[[ EXCERPTED RECORDS open ]]

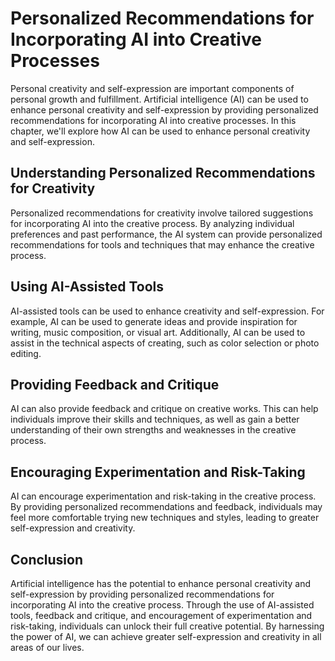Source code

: # Personalized Recommendations for Incorporating AI into Creative Processes

Personal creativity and self-expression are important components of personal growth and fulfillment. Artificial intelligence (AI) can be used to enhance personal creativity and self-expression by providing personalized recommendations for incorporating AI into creative processes. In this chapter, we'll explore how AI can be used to enhance personal creativity and self-expression.

Understanding Personalized Recommendations for Creativity
---------------------------------------------------------

Personalized recommendations for creativity involve tailored suggestions for incorporating AI into the creative process. By analyzing individual preferences and past performance, the AI system can provide personalized recommendations for tools and techniques that may enhance the creative process.

Using AI-Assisted Tools
-----------------------

AI-assisted tools can be used to enhance creativity and self-expression. For example, AI can be used to generate ideas and provide inspiration for writing, music composition, or visual art. Additionally, AI can be used to assist in the technical aspects of creating, such as color selection or photo editing.

Providing Feedback and Critique
-------------------------------

AI can also provide feedback and critique on creative works. This can help individuals improve their skills and techniques, as well as gain a better understanding of their own strengths and weaknesses in the creative process.

Encouraging Experimentation and Risk-Taking
-------------------------------------------

AI can encourage experimentation and risk-taking in the creative process. By providing personalized recommendations and feedback, individuals may feel more comfortable trying new techniques and styles, leading to greater self-expression and creativity.

Conclusion
----------

Artificial intelligence has the potential to enhance personal creativity and self-expression by providing personalized recommendations for incorporating AI into the creative process. Through the use of AI-assisted tools, feedback and critique, and encouragement of experimentation and risk-taking, individuals can unlock their full creative potential. By harnessing the power of AI, we can achieve greater self-expression and creativity in all areas of our lives.
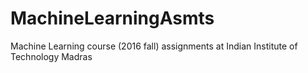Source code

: # MachineLearningAsmts

Machine Learning course (2016 fall) assignments at Indian Institute of Technology Madras
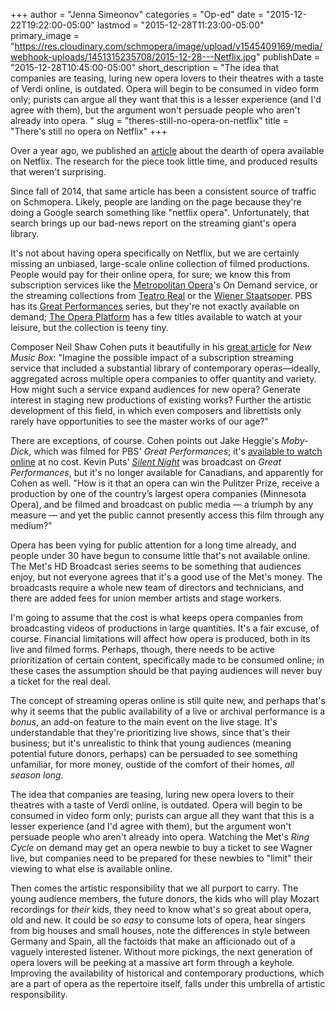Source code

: +++
author = "Jenna Simeonov"
categories = "Op-ed"
date = "2015-12-22T19:22:00-05:00"
lastmod = "2015-12-28T11:23:00-05:00"
primary_image = "https://res.cloudinary.com/schmopera/image/upload/v1545409169/media/webhook-uploads/1451315235708/2015-12-28---Netflix.jpg"
publishDate = "2015-12-28T10:45:00-05:00"
short_description = "The idea that companies are teasing, luring new opera lovers to their theatres with a taste of Verdi online, is outdated. Opera will begin to be consumed in video form only; purists can argue all they want that this is a lesser experience (and I&#039;d agree with them), but the argument won&#039;t persuade people who aren&#039;t already into opera. "
slug = "theres-still-no-opera-on-netflix"
title = "There&#039;s still no opera on Netflix"
+++

Over a year ago, we published an [article](/netflix-why-not-opera/) about the dearth of opera available on Netflix. The research for the piece took little time, and produced results that weren't surprising.

Since fall of 2014, that same article has been a consistent source of traffic on Schmopera. Likely, people are landing on the page because they're doing a Google search something like "netflix opera". Unfortunately, that search brings up our bad-news report on the streaming giant's opera library.

It's not about having opera specifically on Netflix, but we are certainly missing an unbiased, large-scale online collection of filmed productions. People would pay for their online opera, for sure; we know this from subscription services like the [Metropolitan Opera](http://www.metopera.org/Season/On-Demand/)'s On Demand service, or the streaming collections from [Teatro Real](https://www.palcodigital.com/videoteca-palco/#) or the [Wiener Staatsoper](http://www.staatsoperlive.com/en/subscription/#produkt-vod). PBS has its [Great Performances](http://www.pbs.org/wnet/gperf/topic/opera/) series, but they're not exactly available on demand; [The Opera Platform](http://www.theoperaplatform.eu/en/opera/verdi-aida) has a few titles available to watch at your leisure, but the collection is teeny tiny.

Composer Neil Shaw Cohen puts it beautifully in his [great article](http://www.newmusicbox.org/articles/we-need-more-on-demand-films-of-new-operas/) for *New Music Box*: "Imagine the possible impact of a subscription streaming service that included a substantial library of contemporary operas—ideally, aggregated across multiple opera companies to offer quantity and variety. How might such a service expand audiences for new opera? Generate interest in staging new productions of existing works? Further the artistic development of this field, in which even composers and librettists only rarely have opportunities to see the master works of our age?"

There are exceptions, of course. Cohen points out Jake Heggie's *Moby-Dick*, which was filmed for PBS' *Great Performances*; it's [available to watch online](http://www.pbs.org/video/2365112413/) at no cost. Kevin Puts' [*Silent Night*](http://www.pbs.org/video/2365132185/) was broadcast on *Great Performances*, but it's no longer available for Canadians, and apparently for Cohen as well. "How is it that an opera can win the Pulitzer Prize, receive a production by one of the country’s largest opera companies (Minnesota Opera), and be filmed and broadcast on public media — a triumph by any measure — and yet the public cannot presently access this film through any medium?"

Opera has been vying for public attention for a long time already, and people under 30 have begun to consume little that's not available online. The Met's HD Broadcast series seems to be something that audiences enjoy, but not everyone agrees that it's a good use of the Met's money. The broadcasts require a whole new team of directors and technicians, and there are added fees for union member artists and stage workers. 

I'm going to assume that the cost is what keeps opera companies from broadcasting videos of productions in large quantities. It's a fair excuse, of course. Financial limitations will affect how opera is produced, both in its live and filmed forms. Perhaps, though, there needs to be active prioritization of certain content, specifically made to be consumed online; in these cases the assumption should be that paying audiences will never buy a ticket for the real deal.

The concept of streaming operas online is still quite new, and perhaps that's why it seems that the public availability of a live or archival performance is a *bonus*, an add-on feature to the main event on the live stage. It's understandable that they're prioritizing live shows, since that's their business; but it's unrealistic to think that young audiences (meaning potential future donors, perhaps) can be persuaded to see something unfamiliar, for more money, oustide of the comfort of their homes, *all season long*.

The idea that companies are teasing, luring new opera lovers to their theatres with a taste of Verdi online, is outdated. Opera will begin to be consumed in video form only; purists can argue all they want that this is a lesser experience (and I'd agree with them), but the argument won't persuade people who aren't already into opera. Watching the Met's *Ring Cycle* on demand may get an opera newbie to buy a ticket to see Wagner live, but companies need to be prepared for these newbies to "limit" their viewing to what else is available online.

Then comes the artistic responsibility that we all purport to carry. The young audience members, the future donors, the kids who will play Mozart recordings for *their* kids, they need to know what's so great about opera, old and new. It could be *so easy* to consume lots of opera, hear singers from big houses and small houses, note the differences in style between Germany and Spain, all the factoids that make an afficionado out of a vaguely interested listener. Without more pickings, the next generation of opera lovers will be peeking at a massive art form through a keyhole. Improving the availability of historical and contemporary productions, which are a part of opera as the repertoire itself, falls under this umbrella of artistic responsibility.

[[ EXCERPTED RECORDS closed ]]

#### TASK GOAL:
Give back precisely the lines above that start at the line containing "Opera has been" and end at the line containing "is available online.", inclusive. No other lines belong in the output.

#### WRITTEN RESPONSE:
Opera has been vying for public attention for a long time already, and people under 30 have begun to consume little that's not available online. The Met's HD Broadcast series seems to be something that audiences enjoy, but not everyone agrees that it's a good use of the Met's money. The broadcasts require a whole new team of directors and technicians, and there are added fees for union member artists and stage workers. 

I'm going to assume that the cost is what keeps opera companies from broadcasting videos of productions in large quantities. It's a fair excuse, of course. Financial limitations will affect how opera is produced, both in its live and filmed forms. Perhaps, though, there needs to be active prioritization of certain content, specifically made to be consumed online; in these cases the assumption should be that paying audiences will never buy a ticket for the real deal.

The concept of streaming operas online is still quite new, and perhaps that's why it seems that the public availability of a live or archival performance is a *bonus*, an add-on feature to the main event on the live stage. It's understandable that they're prioritizing live shows, since that's their business; but it's unrealistic to think that young audiences (meaning potential future donors, perhaps) can be persuaded to see something unfamiliar, for more money, oustide of the comfort of their homes, *all season long*.

The idea that companies are teasing, luring new opera lovers to their theatres with a taste of Verdi online, is outdated. Opera will begin to be consumed in video form only; purists can argue all they want that this is a lesser experience (and I'd agree with them), but the argument won't persuade people who aren't already into opera. Watching the Met's *Ring Cycle* on demand may get an opera newbie to buy a ticket to see Wagner live, but companies need to be prepared for these newbies to "limit" their viewing to what else is available online.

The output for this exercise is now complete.